Participação brasileira

Muitas brasileiras radicadas em Paris, pertencentes a diversos grupos feministas ou mesmo por iniciativa própria, participam da marcha.

Uma delas é Andrea Clemente, líder do Grupô Mulheres do Brasil. Ela falou à RFI diretamente da Praça da Ópera, onde a multidão se concentrou, antes de marchar em direção à Praça da Nação.

“Para nós, do Grupo Mulheres, fazer parte desta marcha é de vital importância. A causa da violência contra a mulher é uma das nossas principais bandeiras no Brasil e no mundo. No Brasil, vai ter uma grande marcha no dia 8 de dezembro e, aqui, nós nos unimos à França nesta marcha de hoje”, diz Clemente.

Além disso, outro grupo brasileiro esteve presente. O “Mulheres da resistência”, que se formou a partir do bloco do mesmo nome, que estreou na última Lavagem da Madaleine, reuniu dezenas de pessoas na marcha.

Ao som da batucada do Bloco Verde, o grupo focou na violência doméstica, com integrantes maquiadas como vítimas de olho roxo e roupas manchadas de sangue. Não faltou nem uma noiva, que arrastava uma mala, como se não tivesse para onde ir, segurando o cartaz: “Até que a morte nos separe”. Caixões simbolizavam as três mulheres assassinadas por dia no Brasil e uma placa reverenciava a memória de Marielle Franco.

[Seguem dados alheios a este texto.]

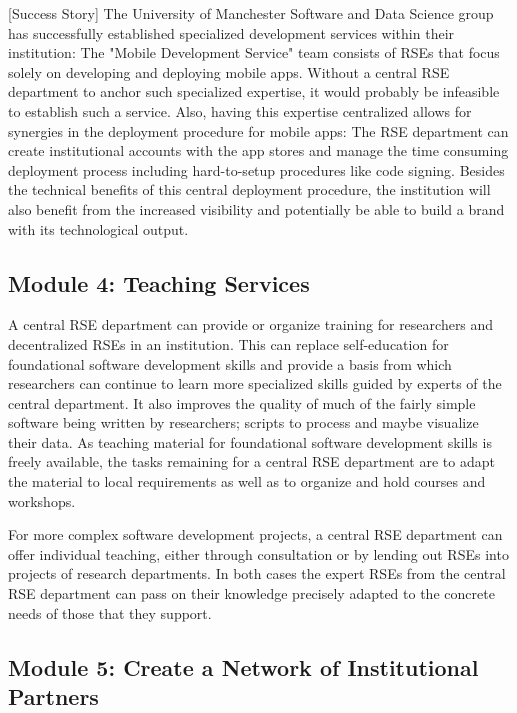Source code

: \documentclass[a4paper]{article}
\begin{document}
[Success Story]
The University of Manchester Software and Data Science group has successfully established specialized development services within their institution:
The "Mobile Development Service" \autocite{manchester_mobile} team consists of RSEs that focus solely on developing and deploying mobile apps.
Without a central RSE department to anchor such specialized expertise, it would probably be infeasible to establish such a service.
Also, having this expertise centralized allows for synergies in the deployment procedure for mobile apps:
The RSE department can create institutional accounts with the app stores and manage the time consuming deployment process including hard-to-setup procedures like code signing.
Besides the technical benefits of this central deployment procedure, the institution will also benefit from the increased visibility and potentially be able to build a brand with its technological output.

\subsection{Module 4: Teaching Services}
\label{sec:teaching}

A central RSE department can provide or organize training for researchers and decentralized RSEs in an institution.
This can replace self-education for foundational software development skills and provide a basis from which researchers can continue to learn more specialized skills guided by experts of the central department.
It also improves the quality of much of the fairly simple software being written by researchers; scripts to process and maybe visualize their data.
As teaching material for foundational software development skills is freely available,
the tasks remaining for a central RSE department are to adapt the material to local requirements as well as to organize and hold courses and workshops.

For more complex software development projects, a central RSE department can offer individual teaching, either through consultation or by lending out RSEs into projects of research departments.
In both cases the expert RSEs from the central RSE department can pass on their knowledge precisely adapted to the concrete needs of those that they support.

\subsection{Module 5: Create a Network of Institutional Partners}
\label{sec:partners}
\end{document}
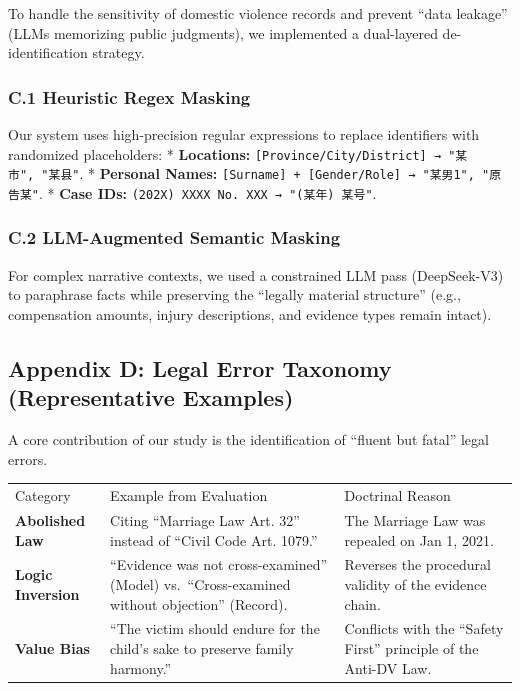 To handle the sensitivity of domestic violence records and prevent ``data leakage'' (LLMs memorizing public judgments), we implemented a dual-layered de-identification strategy.

\hypertarget{c.1-heuristic-regex-masking}{%
\subsubsection{C.1 Heuristic Regex Masking}\label{c.1-heuristic-regex-masking}}

Our system uses high-precision regular expressions to replace identifiers with randomized placeholders: * \textbf{Locations:} \texttt{{[}Province/City/District{]}\ →\ "某市",\ "某县"}. * \textbf{Personal Names:} \texttt{{[}Surname{]}\ +\ {[}Gender/Role{]}\ →\ "某男1",\ "原告某"}. * \textbf{Case IDs:} \texttt{(202X)\ XXXX\ No.\ XXX\ →\ "(某年)\ 某号"}.

\hypertarget{c.2-llm-augmented-semantic-masking}{%
\subsubsection{C.2 LLM-Augmented Semantic Masking}\label{c.2-llm-augmented-semantic-masking}}

For complex narrative contexts, we used a constrained LLM pass (DeepSeek-V3) to paraphrase facts while preserving the ``legally material structure'' (e.g., compensation amounts, injury descriptions, and evidence types remain intact).

\hypertarget{appendix-d-legal-error-taxonomy-representative-examples}{%
\subsection{Appendix D: Legal Error Taxonomy (Representative Examples)}\label{appendix-d-legal-error-taxonomy-representative-examples}}

A core contribution of our study is the identification of ``fluent but fatal'' legal errors.

\begin{longtable}[]{@{}lll@{}}
\toprule
\endhead
Category & Example from Evaluation & Doctrinal Reason \\
\textbf{Abolished Law} & Citing ``Marriage Law Art. 32'' instead of ``Civil Code Art. 1079.'' & The Marriage Law was repealed on Jan 1, 2021. \\
\textbf{Logic Inversion} & ``Evidence was not cross-examined'' (Model) vs.~``Cross-examined without objection'' (Record). & Reverses the procedural validity of the evidence chain. \\
\textbf{Value Bias} & ``The victim should endure for the child's sake to preserve family harmony.'' & Conflicts with the ``Safety First'' principle of the Anti-DV Law. \\
\bottomrule
\end{longtable}

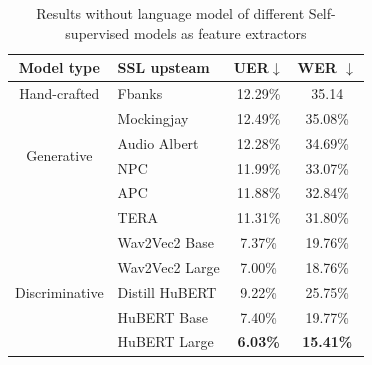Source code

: \begin{table}[ht]
  \centering
  \begin{tabular}{clcc}
  \hline
  Model type                      &  SSL upsteam    & UER$\downarrow$ & WER $\downarrow$ \\ \hline
  Hand-crafted                    & Fbanks         & 12.29\%                                                           & 35.14            \\ \hline
  \multirow{4}{*}{Generative}     & Mockingjay     & 12.49\%                                                           & 35.08\%          \\
                                  & Audio Albert   & 12.28\%                                                           & 34.69\%          \\
                                  & NPC   & 11.99\%                                                           & 33.07\%          \\
                                  & APC            & 11.88\%                                                           & 32.84\%          \\
                                  & TERA           & 11.31\%                                                           & 31.80\%          \\ \hline
  \multirow{5}{*}{Discriminative} & Wav2Vec2 Base  & 7.37\%                                                            & 19.76\%          \\
                                  & Wav2Vec2 Large & 7.00\%                                                            & 18.76\%          \\
                                  & Distill HuBERT & 9.22\%                                                            & 25.75\%          \\
                                  & HuBERT Base    & 7.40\%                                                            & 19.77\%          \\
                                  & HuBERT Large   & \textbf{6.03\%}                                                   & \textbf{15.41\%} \\ \hline
  \end{tabular}
  \caption{Results without language model of different Self-supervised models as feature extractors}
\label{tab:SSL}
  \end{table}

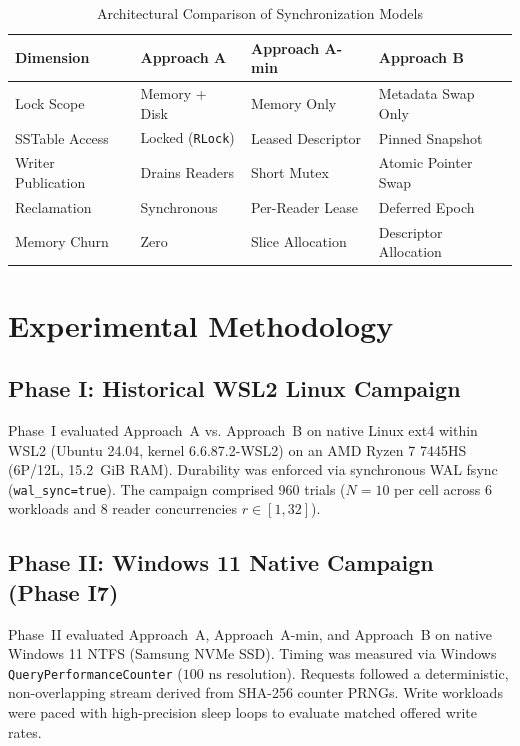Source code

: \documentclass[conference]{IEEEtran}
\begin{document}
\begin{table}[h]
\caption{Architectural Comparison of Synchronization Models}
\label{tab:sync_comparison}
\centering
\footnotesize
\setlength{\tabcolsep}{4pt}
\begin{tabular}{@{}llll@{}}
\toprule
\textbf{Dimension} & \textbf{Approach A} & \textbf{Approach A-min} & \textbf{Approach B} \\
\midrule
Lock Scope & Memory + Disk & Memory Only & Metadata Swap Only \\
SSTable Access & Locked (\texttt{RLock}) & Leased Descriptor & Pinned Snapshot \\
Writer Publication & Drains Readers & Short Mutex & Atomic Pointer Swap \\
Reclamation & Synchronous & Per-Reader Lease & Deferred Epoch \\
Memory Churn & Zero & Slice Allocation & Descriptor Allocation \\
\bottomrule
\end{tabular}
\end{table}

\section{Experimental Methodology}

\subsection{Phase I: Historical WSL2 Linux Campaign}
Phase~I evaluated Approach~A vs. Approach~B on native Linux ext4 within WSL2 (Ubuntu 24.04, kernel 6.6.87.2-WSL2) on an AMD Ryzen 7 7445HS (6P/12L, 15.2~GiB RAM). Durability was enforced via synchronous WAL fsync (\texttt{wal\_sync=true}). The campaign comprised 960 trials ($N = 10$ per cell across 6 workloads and 8 reader concurrencies $r \in [1, 32]$).

\subsection{Phase II: Windows 11 Native Campaign (Phase I7)}
Phase~II evaluated Approach~A, Approach~A-min, and Approach~B on native Windows 11 NTFS (Samsung NVMe SSD). Timing was measured via Windows \texttt{QueryPerformanceCounter} ($100\text{ ns}$ resolution). Requests followed a deterministic, non-overlapping stream derived from SHA-256 counter PRNGs. Write workloads were paced with high-precision sleep loops to evaluate matched offered write rates.
\end{document}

Elas também tiveram como mote a denúncia da misoginia do presidente brasileiro, por meio de cartazes reproduzindo, em francês, frases de Jair Bolsonaro: “Nunca te estupraria, porque você é feia”; “Se quiserem vir ao Brasil para fazer sexo com as nossas mulheres, fiquem à vontade”; “A mulher deve ganhar menos do que o homem porque fica grávida”; e “Sou a favor da tortura”.

Manifestação “histórica”

“Agressor, perseguidor, você está ferrado, as mulheres estão na rua”: dezenas de milhares de pessoas desfilaram neste sábado por toda a França para dizer “parem” a violência sexual, numa manifestação que já é considerada “histórica”.

Trinta marchas organizadas na França reuniram “150.000 pessoas”, incluindo “100.000 em Paris”, de acordo com o coletivo feminista #NousToutes. Já o escritório da ONG independente Occurrence contabilizou 49.000 manifestantes na capital durante uma contagem para a imprensa francesa.

“Este é o maior passo na história da França contra a violência sexista e sexual”, saudou uma das organizadoras, Caroline De Haas, em uma mensagem para a mídia.

Neste sábado, a polícia ou as prefeituras contaram ainda 5.500 manifestantes em Lyon, 2.000 em Bordeaux, e cerca de 1.650 em Estrasburgo. Em Paris, por trás da faixa presidida pela União Nacional das Famílias vítimas do Feminicídio (UNFF), várias pessoas estavam carregando cartazes exibindo a foto de sua amada morta pela violência sexual e sexista contra mulheres.

Desde o início de 2019, pelo menos 116 mulheres foram mortas por seus cônjuges ou ex-cônjuges na França, segundo uma contagem e um estudo caso a caso realizado pela agência AFP. Ao longo de 2018, o número chegou a 121 vítimas do sexo feminino, segundo o Ministério do Interior da França.

“Em 32 feminicídios, é Natal”, podia ser lido em um cartaz irônico no protesto de Paris, composta por mulheres em sua maioria, mas também por homens. A atmosfera era festiva e dinâmica.

Uma grande faixa erguida contra uma “justiça cúmplice”, enquanto uma multidão de cartazes proclamava: “estupro”, “feminicídios, nem mais”, “quebre o silêncio, não as mulheres” ou” Para mulheres assassinadas, pátria indiferente “.

Quase 70 organizações (planejamento familiar, CGT, CFDT, EELV, LFI, PS, Unef, PCF, SOS Homofobia) e muitas personalidades francesas se juntaram ao desfile em Paris. Entre elas, as atrizes Muriel Robin, Alexandra Lamy, Julie Gayet, Sandrine Bonnaire e Eva Darlan, ou Vincent Trintignant – o irmão de Marie, morto pelo célebre cantor Bertrand Cantat, em 2003.